Mamady Doumbouya est l’homme qui a renversé Alpha Condé. En 2017, cet ancien légionnaire est stagiaire de l’Ecole de guerre, à Paris, et invité à témoigner par l’état-major spécialisé pour l’outre-mer et l’étranger (Emsome) sur le thème de «la prise en compte de l’interculturalité dans les actions militaires».
Le jeune commandant s’adresse, sans filtre, aux universitaires et généraux pour dire ce qu’il pense des instructeurs et coopérants militaires en mission en Afrique. «Les officiers [français] ont un défaut: ils sous-estiment les capacités humaines et intellectuelles des Africains […] Ils ont des attitudes hautaines et se prennent pour le colon qui sait tout, qui maîtrise tout […] On n’est pas aussi à la ramasse qu’ils le pensent», témoigne l’ancien caporal de la Légion étrangère, qui précise avoir au préalable «consulté ses camarades africains de la promotion 25 ».

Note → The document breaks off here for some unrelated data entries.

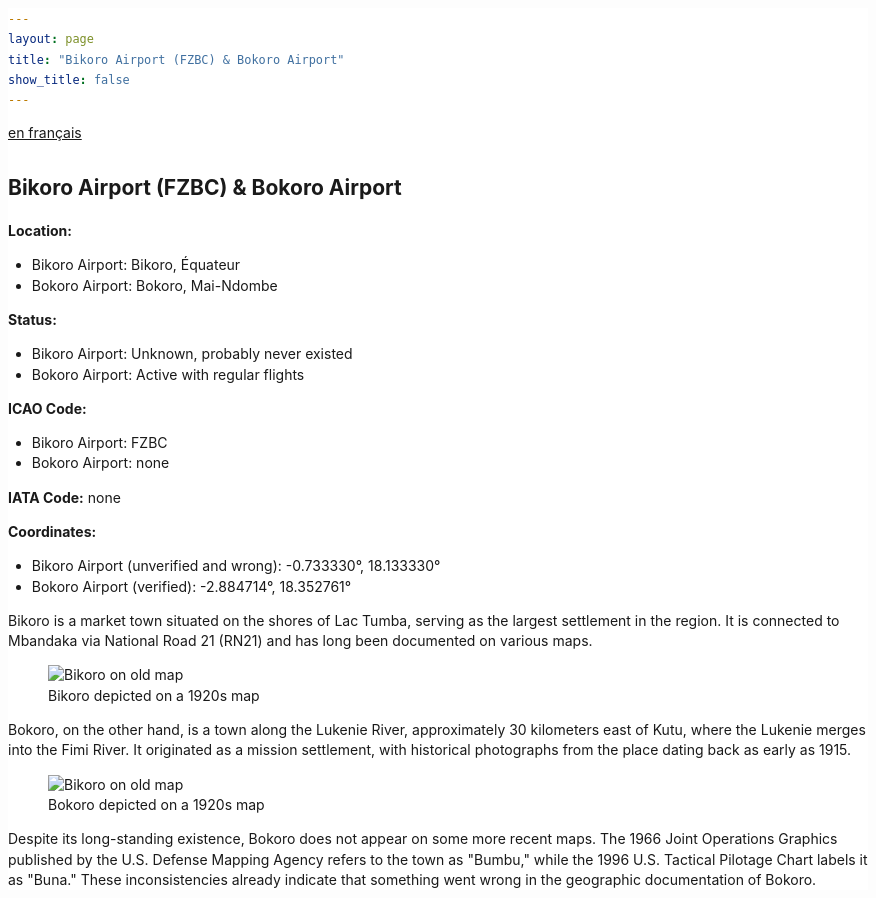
 ```yaml
---
layout: page
title: "Bikoro Airport (FZBC) & Bokoro Airport"
show_title: false
---
```


[en français](../../airports_fr/bikorofzbc/bikorobokoro_fr.md)

## Bikoro Airport (FZBC) & Bokoro Airport

**Location:** 
- Bikoro Airport: Bikoro, Équateur  
- Bokoro Airport: Bokoro, Mai-Ndombe

**Status:**
- Bikoro Airport: Unknown, probably never existed
- Bokoro Airport: Active with regular flights  

**ICAO Code:**
- Bikoro Airport: FZBC
- Bokoro Airport: none

**IATA Code:** none  

**Coordinates:**
- Bikoro Airport (unverified and wrong): -0.733330°, 18.133330°  
- Bokoro Airport (verified): -2.884714°, 18.352761°  

Bikoro is a market town situated on the shores of Lac Tumba, serving as the largest settlement in the region. It is connected to Mbandaka via National Road 21 (RN21) and has long been documented on various maps.  

<div class="image-left">
    <figure>
        <img src="/congo-airfields/airports/bikorofzbc/oldmap_bi.png" alt="Bikoro on old map" width="70%">
        <figcaption>Bikoro depicted on a 1920s map</figcaption>
    </figure>
</div>

Bokoro, on the other hand, is a town along the Lukenie River, approximately 30 kilometers east of Kutu, where the Lukenie merges into the Fimi River. It originated as a mission settlement, with historical photographs from the place dating back as early as 1915. 

<div class="image-left">
    <figure>
        <img src="/congo-airfields/airports/bikorofzbc/oldmap_bo.png" alt="Bikoro on old map" width="70%">
        <figcaption>Bokoro depicted on a 1920s map</figcaption>
    </figure>
</div>

Despite its long-standing existence, Bokoro does not appear on some more recent maps. The 1966 Joint Operations Graphics published by the U.S. Defense Mapping Agency refers to the town as "Bumbu," while the 1996 U.S. Tactical Pilotage Chart labels it as "Buna." These inconsistencies already indicate that something went wrong in the geographic documentation of Bokoro.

Au fil de ses onze minutes d’intervention, on entend l’agacement et la frustration tant vis-à-vis des militaires français que des supérieurs au sein des armées de la région. «Les militaires blancs ont plus la confiance de nos dirigeants que nous. Les Français sont souvent conseillers de nos [hommes] politiques, alors qu’un colonel ivoirien qui aura fait le même cursus n’aura pas la confiance d’un dirigeant africain», regrette Mamady Doumbouya. Et de questionner: «Est-ce que c’est normal qu’un AD [attaché de défense en ambassade] à Paris n’ait pas accès à Emmanuel Macron alors que l’AD [français] à Abidjan, quand il est prêt, il peut voir le président de la République ivoirienne ?».